What sort of application are you working on? Since you've had a database/T-SQL developer on your team previously, I assume that it's reasonably database-centric, but the answer to how the database is actually used by your application has an impact on whether a separate database developer is needed or helpful.
My initial reaction was "you want a T-SQL developer with database development experience on your team", but if the database is little more than a data store (little or no logic in the database layer), then perhaps you could make do without. Same if the database design is simple (meaning that to extract something useful you don't need umpteen million joins across dozens of tables), or if performance and scalability aren't great concerns in your case.
An obvious drawback of a separate database developer is the short-term cost of another developer who won't be contributing directly to the user-visible portions of the software.
Assuming that the application you are working on is reasonably database-centric, once the initial ramp-up period is taken care of, having a developer who can focus on the database aspects of the application can help quite a bit. You get someone who knows the ins and outs of set-based programming, can focus on what amount of data normalization in storage is useful in your particular case, and can hopefully help come up with or further the design of the database to provide good performance now and in the future.

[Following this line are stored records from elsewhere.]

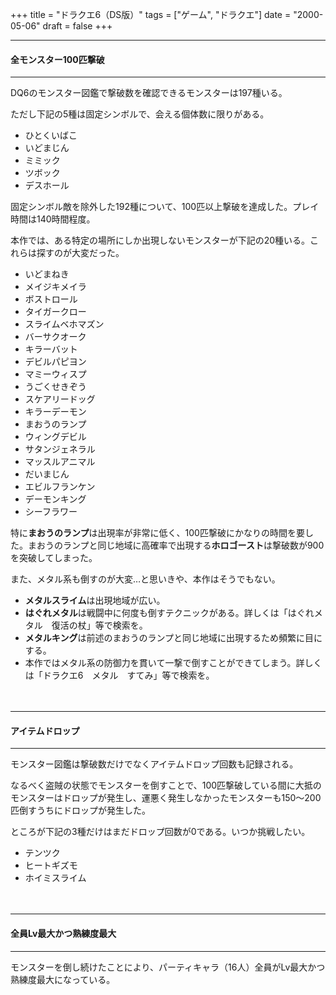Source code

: +++
title = "ドラクエ6（DS版）"
tags = ["ゲーム", "ドラクエ"]
date = "2000-05-06"
draft = false
+++

***
#### 全モンスター100匹撃破
***

DQ6のモンスター図鑑で撃破数を確認できるモンスターは197種いる。

ただし下記の5種は固定シンボルで、会える個体数に限りがある。
* ひとくいばこ
* いどまじん
* ミミック
* ツボック
* デスホール

固定シンボル敵を除外した192種について、100匹以上撃破を達成した。プレイ時間は140時間程度。

本作では、ある特定の場所にしか出現しないモンスターが下記の20種いる。これらは探すのが大変だった。
* いどまねき
* メイジキメイラ
* ボストロール
* タイガークロー
* スライムベホマズン
* バーサクオーク
* キラーバット
* デビルパピヨン
* マミーウィスプ
* うごくせきぞう
* スケアリードッグ
* キラーデーモン
* まおうのランプ
* ウィングデビル
* サタンジェネラル
* マッスルアニマル
* だいまじん
* エビルフランケン
* デーモンキング
* シーフラワー

特に**まおうのランプ**は出現率が非常に低く、100匹撃破にかなりの時間を要した。まおうのランプと同じ地域に高確率で出現する**ホロゴースト**は撃破数が900を突破してしまった。

また、メタル系も倒すのが大変…と思いきや、本作はそうでもない。
* **メタルスライム**は出現地域が広い。
* **はぐれメタル**は戦闘中に何度も倒すテクニックがある。詳しくは「はぐれメタル　復活の杖」等で検索を。
* **メタルキング**は前述のまおうのランプと同じ地域に出現するため頻繁に目にする。
* 本作ではメタル系の防御力を貫いて一撃で倒すことができてしまう。詳しくは「ドラクエ6　メタル　すてみ」等で検索を。

　  

***
#### アイテムドロップ
***

モンスター図鑑は撃破数だけでなくアイテムドロップ回数も記録される。

なるべく盗賊の状態でモンスターを倒すことで、100匹撃破している間に大抵のモンスターはドロップが発生し、運悪く発生しなかったモンスターも150～200匹倒すうちにドロップが発生した。

ところが下記の3種だけはまだドロップ回数が0である。いつか挑戦したい。
* テンツク
* ヒートギズモ
* ホイミスライム

　  

***
#### 全員Lv最大かつ熟練度最大
***

モンスターを倒し続けたことにより、パーティキャラ（16人）全員がLv最大かつ熟練度最大になっている。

Having an application developer also do database development doesn't necessarily have to be a bad thing, but there is an obvious risk that the developer in question will focus more on the needs on the application side than on what makes a good, scalable database design and then figure out how to expose that to the application layer in a way that provides the application with the data that it needs. This can lead to short-term results and long-term pain when the underlying design turns out to not be scalable. Of course it doesn't have to happen that way, but it's a risk well worth being aware of.
As for communications overhead (and particularly that causing delays), it doesn't have to happen that way. If the other developers on the team know a bit of T-SQL (it's not that hard picking up the basics like how to do selects, updates, joins, etc.), then they can certainly do prototyping in the database layer just to get the data that they need. Before the code goes to production (whatever that means in your environment), the database developer can either sign off on it saying that it's a good enough design, or take the input parameters, desired result and output result set design, and figure out a better way to perform the actual queries.